Your objective – The line containing "2. *Web form" marks the end: extract everything from the first line of the data through that line, exactly, with no pictures.

Task data –
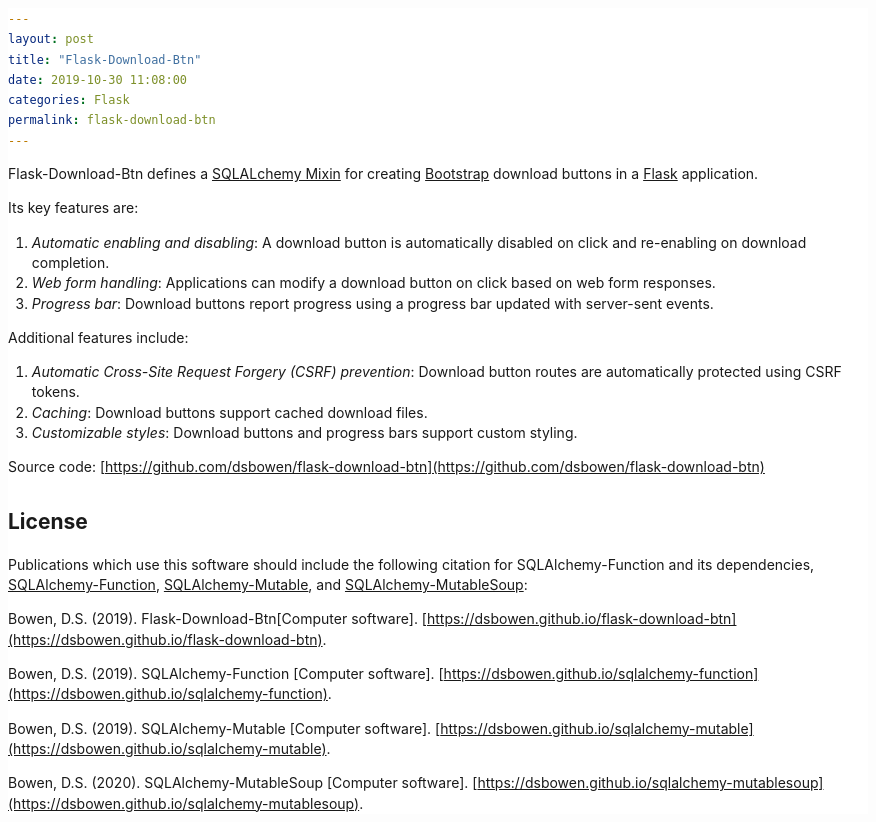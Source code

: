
 ```yaml
---
layout: post
title: "Flask-Download-Btn"
date: 2019-10-30 11:08:00
categories: Flask
permalink: flask-download-btn
---
```


<head>
    <link rel="stylesheet" href="https://stackpath.bootstrapcdn.com/bootstrap/4.3.1/css/bootstrap.min.css">
</head>

Flask-Download-Btn defines a [SQLALchemy Mixin](https://docs.sqlalchemy.org/en/13/orm/extensions/declarative/mixins.html) for creating [Bootstrap](https://getbootstrap.com/) download buttons in a [Flask](https://palletsprojects.com/p/flask/) application.

Its key features are:
1. *Automatic enabling and disabling*: A download button is automatically disabled on click and re-enabling on download completion.
2. *Web form handling*: Applications can modify a download button on click based on web form responses.
3. *Progress bar*: Download buttons report progress using a progress bar updated with server-sent events.

Additional features include:
1. *Automatic Cross-Site Request Forgery (CSRF) prevention*: Download button routes are automatically protected using CSRF tokens.
2. *Caching*: Download buttons support cached download files.
3. *Customizable styles*: Download buttons and progress bars support custom styling.

Source code: [https://github.com/dsbowen/flask-download-btn](https://github.com/dsbowen/flask-download-btn)

## License

Publications which use this software should include the following citation for SQLAlchemy-Function and its dependencies, [SQLAlchemy-Function](https://dsbowen.github.io/sqlalchemy-function), [SQLAlchemy-Mutable](https://dsbowen.github.io/sqlalchemy-mutable), and [SQLAlchemy-MutableSoup](https://dsbowen.github.io.sqlalchemy-mutablesoup):

Bowen, D.S. (2019). Flask-Download-Btn\[Computer software\]. [https://dsbowen.github.io/flask-download-btn](https://dsbowen.github.io/flask-download-btn).

Bowen, D.S. (2019). SQLAlchemy-Function \[Computer software\]. [https://dsbowen.github.io/sqlalchemy-function](https://dsbowen.github.io/sqlalchemy-function).

Bowen, D.S. (2019). SQLAlchemy-Mutable \[Computer software\]. [https://dsbowen.github.io/sqlalchemy-mutable](https://dsbowen.github.io/sqlalchemy-mutable).

Bowen, D.S. (2020). SQLAlchemy-MutableSoup [Computer software]. [https://dsbowen.github.io/sqlalchemy-mutablesoup](https://dsbowen.github.io/sqlalchemy-mutablesoup).
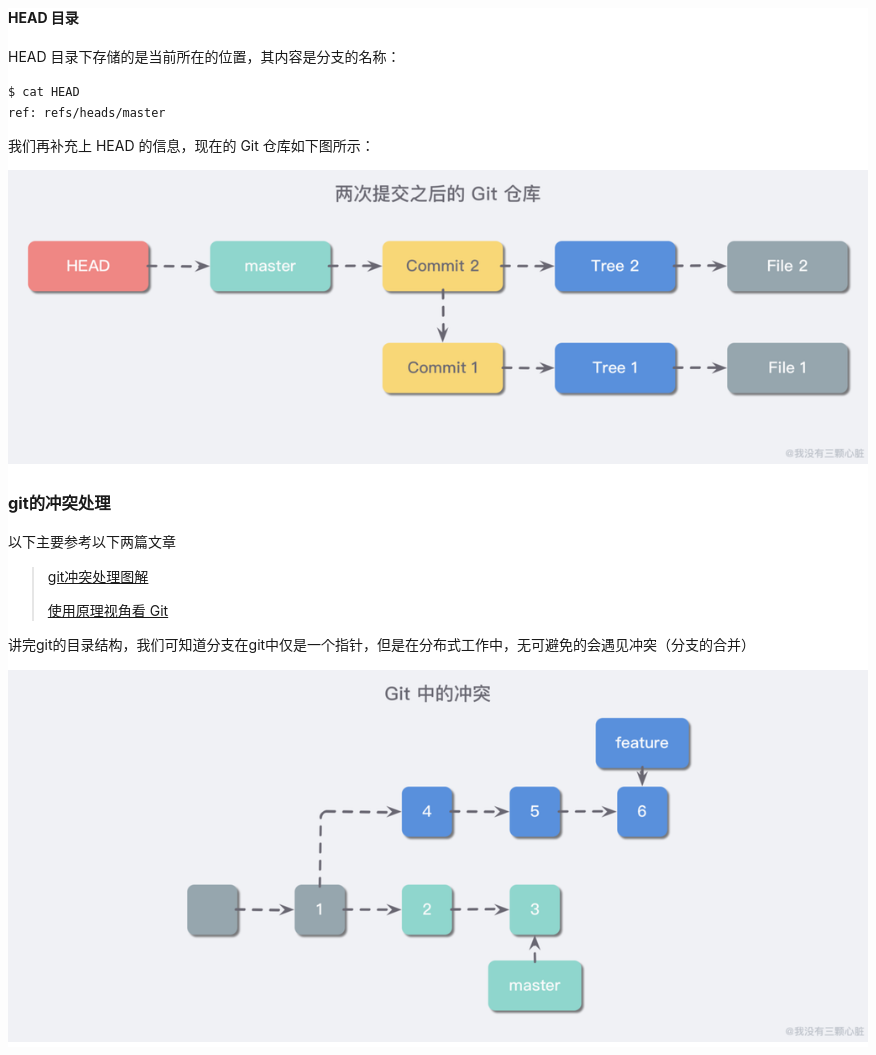 

#### HEAD 目录

HEAD 目录下存储的是当前所在的位置，其内容是分支的名称：

```sh
$ cat HEAD
ref: refs/heads/master
```



我们再补充上 HEAD 的信息，现在的 Git 仓库如下图所示：

![](git/git_8.png)





### git的冲突处理



以下主要参考以下两篇文章

> [git冲突处理图解](https://www.wmyskxz.com/2019/08/16/git-yuan-li-ru-men-jian-xi/#toc-heading-11)
>
> [使用原理视角看 Git](https://coding.net/help/doc/practice/git-principle.html)
>
> 



讲完git的目录结构，我们可知道分支在git中仅是一个指针，但是在分布式工作中，无可避免的会遇见冲突（分支的合并）

![](git/git_9.png)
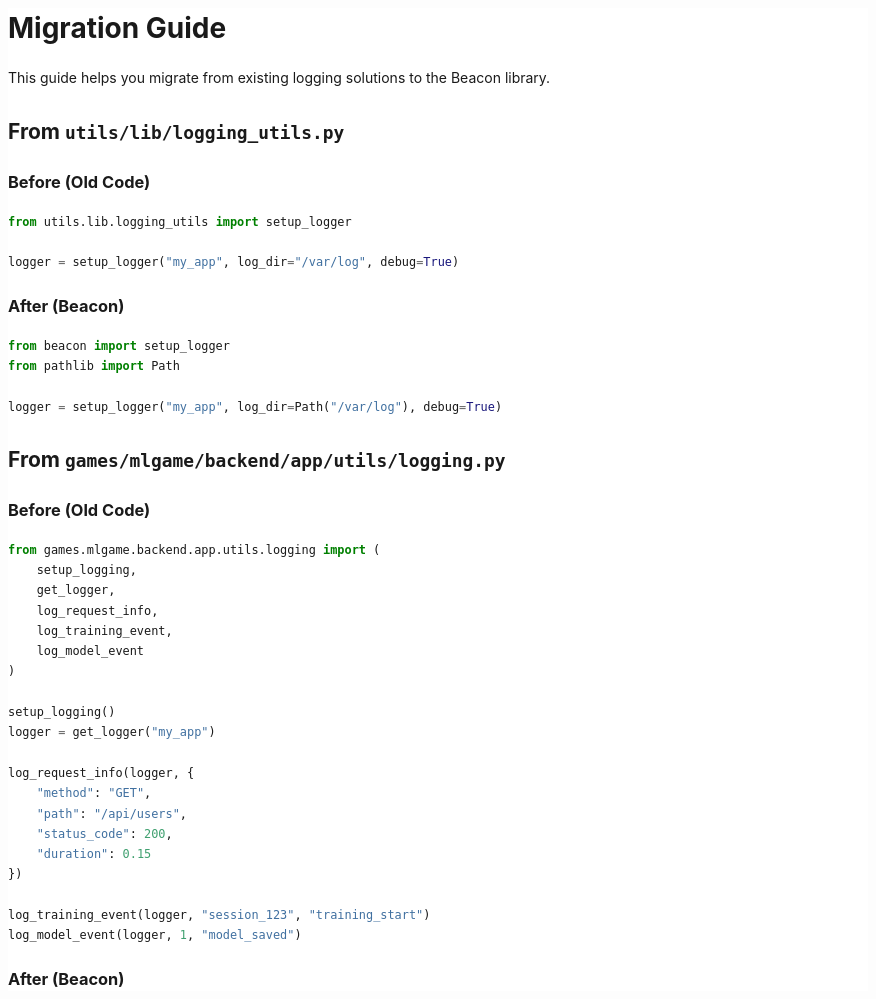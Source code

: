 # Migration Guide

This guide helps you migrate from existing logging solutions to the Beacon library.

## From `utils/lib/logging_utils.py`

### Before (Old Code)

```python
from utils.lib.logging_utils import setup_logger

logger = setup_logger("my_app", log_dir="/var/log", debug=True)
```

### After (Beacon)

```python
from beacon import setup_logger
from pathlib import Path

logger = setup_logger("my_app", log_dir=Path("/var/log"), debug=True)
```

## From `games/mlgame/backend/app/utils/logging.py`

### Before (Old Code)

```python
from games.mlgame.backend.app.utils.logging import (
    setup_logging,
    get_logger,
    log_request_info,
    log_training_event,
    log_model_event
)

setup_logging()
logger = get_logger("my_app")

log_request_info(logger, {
    "method": "GET",
    "path": "/api/users",
    "status_code": 200,
    "duration": 0.15
})

log_training_event(logger, "session_123", "training_start")
log_model_event(logger, 1, "model_saved")
```

### After (Beacon)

Answer space –
Source code

:
 ```yaml
---
layout: post
title: "Flask-Download-Btn"
date: 2019-10-30 11:08:00
categories: Flask
permalink: flask-download-btn
---
```


<head>
    <link rel="stylesheet" href="https://stackpath.bootstrapcdn.com/bootstrap/4.3.1/css/bootstrap.min.css">
</head>

Flask-Download-Btn defines a [SQLALchemy Mixin](https://docs.sqlalchemy.org/en/13/orm/extensions/declarative/mixins.html) for creating [Bootstrap](https://getbootstrap.com/) download buttons in a [Flask](https://palletsprojects.com/p/flask/) application.

Its key features are:
1. *Automatic enabling and disabling*: A download button is automatically disabled on click and re-enabling on download completion.
2. *Web form handling*: Applications can modify a download button on click based on web form responses.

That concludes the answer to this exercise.